Bei dieser handle es sich «im besten Falle um aktive Sterbehilfe», schrie SP-Nationalrat Cédric Wermuth ins Mikrofon. Und folgerte: «Faktisch ist sie aber eher Beihilfe zum Meuchelmord». Das dürfe die Linke nicht zulassen. «Mittlerweile hat sogar der IWF eingesehen, dass es nicht ohne Schuldenschnitt geht.» Das sei offene Kritik an den EU-Institutionen.
Der Aargauer bezeichnet sich weiterhin als «dezidierten Pro-Europäer» – genau deshalb wehre er sich. Denn für ihn ist klar: «Merkel und Hollande machen Europa kaputt.»

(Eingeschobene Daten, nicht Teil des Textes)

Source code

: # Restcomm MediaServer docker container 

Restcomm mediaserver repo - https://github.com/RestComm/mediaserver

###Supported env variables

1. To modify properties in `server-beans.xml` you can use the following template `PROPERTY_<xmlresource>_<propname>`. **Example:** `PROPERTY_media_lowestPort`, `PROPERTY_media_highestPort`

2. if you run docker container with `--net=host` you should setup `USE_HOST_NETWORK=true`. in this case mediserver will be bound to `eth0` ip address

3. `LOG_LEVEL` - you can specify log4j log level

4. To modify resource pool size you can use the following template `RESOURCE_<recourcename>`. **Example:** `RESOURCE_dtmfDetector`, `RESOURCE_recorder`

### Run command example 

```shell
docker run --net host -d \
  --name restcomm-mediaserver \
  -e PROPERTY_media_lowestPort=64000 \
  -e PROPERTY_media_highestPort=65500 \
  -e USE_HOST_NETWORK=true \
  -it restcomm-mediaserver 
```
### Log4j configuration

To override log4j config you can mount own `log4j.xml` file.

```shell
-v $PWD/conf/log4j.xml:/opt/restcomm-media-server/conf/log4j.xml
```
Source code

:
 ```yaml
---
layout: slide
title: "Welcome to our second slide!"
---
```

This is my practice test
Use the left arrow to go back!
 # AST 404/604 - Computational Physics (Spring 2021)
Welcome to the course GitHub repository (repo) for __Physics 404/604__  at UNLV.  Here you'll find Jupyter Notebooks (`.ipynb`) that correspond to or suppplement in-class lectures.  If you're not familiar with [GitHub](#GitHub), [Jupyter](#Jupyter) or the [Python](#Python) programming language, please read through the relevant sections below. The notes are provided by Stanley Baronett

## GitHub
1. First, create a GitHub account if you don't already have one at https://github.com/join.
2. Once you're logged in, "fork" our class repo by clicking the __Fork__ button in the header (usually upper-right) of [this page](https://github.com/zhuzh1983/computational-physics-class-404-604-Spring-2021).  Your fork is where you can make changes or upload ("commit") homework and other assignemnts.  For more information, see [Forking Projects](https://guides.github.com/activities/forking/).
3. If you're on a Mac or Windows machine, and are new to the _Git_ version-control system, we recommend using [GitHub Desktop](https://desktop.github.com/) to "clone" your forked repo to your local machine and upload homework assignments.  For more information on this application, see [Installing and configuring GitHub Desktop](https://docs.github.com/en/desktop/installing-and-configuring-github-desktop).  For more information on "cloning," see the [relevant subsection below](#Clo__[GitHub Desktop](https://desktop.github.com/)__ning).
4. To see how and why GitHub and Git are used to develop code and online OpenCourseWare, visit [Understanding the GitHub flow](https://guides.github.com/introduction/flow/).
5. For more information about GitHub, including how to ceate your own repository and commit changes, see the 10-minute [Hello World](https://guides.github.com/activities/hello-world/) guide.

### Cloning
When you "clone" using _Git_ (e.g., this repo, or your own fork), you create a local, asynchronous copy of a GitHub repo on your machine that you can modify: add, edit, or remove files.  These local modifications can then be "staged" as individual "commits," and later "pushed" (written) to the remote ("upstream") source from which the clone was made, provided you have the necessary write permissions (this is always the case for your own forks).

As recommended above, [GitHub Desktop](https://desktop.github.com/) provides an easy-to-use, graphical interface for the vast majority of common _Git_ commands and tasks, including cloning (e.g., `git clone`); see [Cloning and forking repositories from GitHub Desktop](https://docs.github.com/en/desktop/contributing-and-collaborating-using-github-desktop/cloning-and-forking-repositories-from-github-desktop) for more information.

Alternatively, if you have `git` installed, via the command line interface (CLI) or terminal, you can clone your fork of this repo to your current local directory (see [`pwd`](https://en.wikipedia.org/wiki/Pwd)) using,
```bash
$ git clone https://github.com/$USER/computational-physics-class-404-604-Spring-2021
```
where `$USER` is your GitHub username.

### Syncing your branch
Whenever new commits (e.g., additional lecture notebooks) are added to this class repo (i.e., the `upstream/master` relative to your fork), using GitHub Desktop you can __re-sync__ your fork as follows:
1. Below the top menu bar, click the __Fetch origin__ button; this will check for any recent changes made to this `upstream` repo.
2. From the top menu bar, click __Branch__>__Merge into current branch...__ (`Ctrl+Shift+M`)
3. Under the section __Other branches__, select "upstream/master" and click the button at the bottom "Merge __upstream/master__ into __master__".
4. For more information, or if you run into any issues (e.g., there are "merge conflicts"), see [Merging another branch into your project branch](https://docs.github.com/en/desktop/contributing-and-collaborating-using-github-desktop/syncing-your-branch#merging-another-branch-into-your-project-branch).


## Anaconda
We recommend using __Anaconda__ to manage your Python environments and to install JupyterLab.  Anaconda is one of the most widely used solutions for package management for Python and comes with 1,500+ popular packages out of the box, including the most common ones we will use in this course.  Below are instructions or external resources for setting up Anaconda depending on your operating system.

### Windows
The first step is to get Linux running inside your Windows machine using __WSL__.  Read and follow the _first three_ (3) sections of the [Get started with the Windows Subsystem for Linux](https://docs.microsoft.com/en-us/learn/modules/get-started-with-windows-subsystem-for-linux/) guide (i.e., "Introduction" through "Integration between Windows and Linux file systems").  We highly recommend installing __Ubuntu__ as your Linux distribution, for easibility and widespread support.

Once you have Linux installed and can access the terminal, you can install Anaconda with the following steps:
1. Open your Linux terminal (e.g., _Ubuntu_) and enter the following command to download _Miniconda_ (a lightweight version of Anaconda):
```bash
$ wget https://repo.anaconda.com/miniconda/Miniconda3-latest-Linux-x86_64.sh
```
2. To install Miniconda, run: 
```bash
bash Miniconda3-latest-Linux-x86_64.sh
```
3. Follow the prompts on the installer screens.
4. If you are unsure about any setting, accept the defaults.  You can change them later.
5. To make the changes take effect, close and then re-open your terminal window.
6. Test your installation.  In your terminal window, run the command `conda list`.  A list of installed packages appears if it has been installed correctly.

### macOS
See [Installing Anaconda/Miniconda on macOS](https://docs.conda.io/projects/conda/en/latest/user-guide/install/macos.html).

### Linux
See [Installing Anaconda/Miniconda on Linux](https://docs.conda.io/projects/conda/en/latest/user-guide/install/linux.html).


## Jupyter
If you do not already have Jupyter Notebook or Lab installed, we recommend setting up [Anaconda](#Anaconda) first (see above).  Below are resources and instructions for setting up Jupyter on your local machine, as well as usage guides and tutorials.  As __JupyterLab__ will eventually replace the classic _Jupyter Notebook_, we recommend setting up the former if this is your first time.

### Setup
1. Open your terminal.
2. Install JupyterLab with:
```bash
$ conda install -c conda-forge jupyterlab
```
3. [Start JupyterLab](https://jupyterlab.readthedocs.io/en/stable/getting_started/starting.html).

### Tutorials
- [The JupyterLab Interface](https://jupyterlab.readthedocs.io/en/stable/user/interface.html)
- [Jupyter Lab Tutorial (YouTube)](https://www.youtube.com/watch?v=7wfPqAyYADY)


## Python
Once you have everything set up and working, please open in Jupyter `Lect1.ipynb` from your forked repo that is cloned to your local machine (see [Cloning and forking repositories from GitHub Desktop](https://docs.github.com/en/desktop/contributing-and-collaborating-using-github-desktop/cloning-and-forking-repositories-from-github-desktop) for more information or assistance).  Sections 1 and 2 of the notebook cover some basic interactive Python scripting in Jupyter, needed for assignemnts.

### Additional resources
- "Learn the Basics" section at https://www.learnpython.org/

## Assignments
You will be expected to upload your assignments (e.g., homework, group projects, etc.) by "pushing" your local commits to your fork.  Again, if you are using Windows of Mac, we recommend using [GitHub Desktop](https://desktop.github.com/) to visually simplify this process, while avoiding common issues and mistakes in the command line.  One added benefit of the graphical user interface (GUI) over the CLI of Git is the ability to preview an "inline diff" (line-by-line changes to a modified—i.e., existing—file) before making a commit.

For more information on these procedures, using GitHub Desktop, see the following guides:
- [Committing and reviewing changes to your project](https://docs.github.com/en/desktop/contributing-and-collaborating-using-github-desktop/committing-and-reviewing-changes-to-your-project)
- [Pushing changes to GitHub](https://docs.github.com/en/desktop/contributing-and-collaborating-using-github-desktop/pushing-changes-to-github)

Zusammen mit Jo Lang, dem Vizepräsident der Grünen, hat er deshalb ein Solidaritätskomitee gegründet und die Demo organisiert. Rund 150 Personen seien ihrem Aufruf gefolgt, sagt Wermuth.
Dem Stellvertreter des Schweizer EU-Botschafters Richard Jones luden die Demonstranten einen Abfallsack auf die Schultern – er soll Griechenlands «illegitime» Schulden darstellen.
Diese könnten die Hellenen nie zurückzahlen, sagte Jo Lang. Die grosse Gefahr für die europäische Einigkeit seien aber nicht Tsipras und seine Genossen, sondern «der deutsche Standort-Nationalismus.»
Die Euro-Gruppe verfüge über «keine demokratische Legitimation», wetterte der Historiker. Dass sie nun den Griechen vorwerfe, dass ihre Abstimmung nicht ihren demokratischen Standards entspreche, findet er absurd.
Eine Fortsetzung der linken Kritik ist sicher – auch nach dem «Greferendum».